Quora Duplicate Questions
This folder contains scripts that demonstrate how to train SentenceTransformers for Information Retrieval. As a simple example, we will use the Quora Duplicate Questions dataset. It contains over 500,000 sentences with over 400,000 pairwise annotations whether two questions are a duplicate or not.
Models trained on this dataset can be used for mining duplicate questions, i.e., given a large set of sentences (in this case questions), identify all pairs that are duplicates. Due to how CrossEncoder
models work only on pairs of texts, they are best deployed after an initial filtering using a SentenceTransformer
model.

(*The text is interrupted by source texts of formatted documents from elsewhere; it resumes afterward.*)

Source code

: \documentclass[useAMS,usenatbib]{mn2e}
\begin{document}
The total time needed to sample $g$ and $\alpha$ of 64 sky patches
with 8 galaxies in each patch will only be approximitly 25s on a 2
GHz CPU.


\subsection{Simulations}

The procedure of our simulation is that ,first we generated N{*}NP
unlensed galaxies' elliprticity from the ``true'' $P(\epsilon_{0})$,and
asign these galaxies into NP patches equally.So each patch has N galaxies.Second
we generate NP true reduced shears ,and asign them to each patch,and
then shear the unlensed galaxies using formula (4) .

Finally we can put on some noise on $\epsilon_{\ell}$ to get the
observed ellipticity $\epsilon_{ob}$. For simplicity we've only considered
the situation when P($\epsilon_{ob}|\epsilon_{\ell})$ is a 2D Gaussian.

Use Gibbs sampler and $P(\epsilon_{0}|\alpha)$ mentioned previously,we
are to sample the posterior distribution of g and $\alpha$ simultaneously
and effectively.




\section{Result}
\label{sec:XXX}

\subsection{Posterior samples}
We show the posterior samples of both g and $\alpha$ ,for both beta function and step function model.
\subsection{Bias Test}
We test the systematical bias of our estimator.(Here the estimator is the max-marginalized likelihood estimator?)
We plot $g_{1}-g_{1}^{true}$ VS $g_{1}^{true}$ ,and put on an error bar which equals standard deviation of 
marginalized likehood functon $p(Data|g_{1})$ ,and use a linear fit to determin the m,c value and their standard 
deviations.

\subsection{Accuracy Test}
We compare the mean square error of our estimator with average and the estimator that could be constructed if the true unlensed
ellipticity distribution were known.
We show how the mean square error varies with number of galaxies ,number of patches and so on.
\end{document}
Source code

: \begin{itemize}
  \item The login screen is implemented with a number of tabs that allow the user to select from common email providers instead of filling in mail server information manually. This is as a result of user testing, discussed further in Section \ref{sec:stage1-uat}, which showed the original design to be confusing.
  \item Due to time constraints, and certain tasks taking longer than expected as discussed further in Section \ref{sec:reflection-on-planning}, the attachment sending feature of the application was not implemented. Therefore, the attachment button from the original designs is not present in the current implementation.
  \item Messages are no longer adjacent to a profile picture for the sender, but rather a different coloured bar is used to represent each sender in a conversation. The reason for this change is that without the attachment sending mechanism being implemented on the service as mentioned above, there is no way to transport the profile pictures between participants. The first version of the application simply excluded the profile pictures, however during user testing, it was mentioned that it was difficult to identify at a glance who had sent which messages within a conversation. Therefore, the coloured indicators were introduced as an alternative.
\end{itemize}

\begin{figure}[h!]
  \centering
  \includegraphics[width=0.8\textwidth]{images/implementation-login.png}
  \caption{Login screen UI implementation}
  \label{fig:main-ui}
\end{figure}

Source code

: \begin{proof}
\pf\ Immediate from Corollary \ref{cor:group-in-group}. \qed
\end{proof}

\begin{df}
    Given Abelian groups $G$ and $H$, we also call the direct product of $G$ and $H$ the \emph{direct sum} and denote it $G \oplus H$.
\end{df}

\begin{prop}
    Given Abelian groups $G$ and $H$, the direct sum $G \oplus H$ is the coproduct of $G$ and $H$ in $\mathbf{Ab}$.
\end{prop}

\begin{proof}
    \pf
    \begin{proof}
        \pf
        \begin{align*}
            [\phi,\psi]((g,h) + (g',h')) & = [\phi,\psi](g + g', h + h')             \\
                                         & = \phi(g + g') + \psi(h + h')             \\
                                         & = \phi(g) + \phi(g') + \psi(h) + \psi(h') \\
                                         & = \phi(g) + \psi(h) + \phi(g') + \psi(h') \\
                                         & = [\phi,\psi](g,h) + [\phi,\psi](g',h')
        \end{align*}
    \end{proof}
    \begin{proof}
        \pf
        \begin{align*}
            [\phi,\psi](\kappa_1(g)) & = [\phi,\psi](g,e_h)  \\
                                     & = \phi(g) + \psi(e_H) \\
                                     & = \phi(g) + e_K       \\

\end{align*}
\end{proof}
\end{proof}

See Sentence Transformer > Usage > Paraphrase Mining for an example how to use sentence transformers to mine for duplicate questions / paraphrases across hundred thousands of sentences.
After the initial filtering, a CrossEncoder
model can be used to rerank the top e.g. 100 candidates into the top e.g. 10. Because a CrossEncoder
can apply attention across the sentences from the pairs, the model can give better scores than the SentenceTransformer
can.
To train a CrossEncoder on the Quora Duplicate Questions dataset, see the following example file:
training_quora_duplicate_questions.py:
This example uses
BinaryCrossEntropyLoss
to train the CrossEncoder model to give high scores for identical questions and low scores for different questions.
You can also train and use SentenceTransformer
models for this task. See Sentence Transformer > Training Examples > Quora Duplicate Questions for more details.
Training
Choosing the right loss function is crucial for finetuning useful models. BinaryCrossEntropyLoss
remains a very solid loss for training any CrossEncoder
model that has just one output class, i.e. if it just outputs one score.

For each question pair, we pass question A and question B through the BERT-based model, after which a classifier head converts the intermediary representation from the BERT-based model into a similarity score. With this loss, we apply torch.nn.BCEWithLogitsLoss
which accepts logits (a.k.a. outputs, raw predictions) and gold similarity scores (1 if duplicate, 0 if not duplicate) to compute a loss denoting how well the model has done. This loss is then minimized to improve the performance of the model.
Inference
You can perform inference using any of the pre-trained CrossEncoder models for Duplicate Question detection like so:
from sentence_transformers import CrossEncoder
model = CrossEncoder('cross-encoder/quora-distilroberta-base')
scores = model.predict([
('What do apples consist of?', 'What are in Apple devices?'),
('How do I get good at programming?', 'How to become a good programmer?')
])
print(scores)
# [0.00056, 0.97536]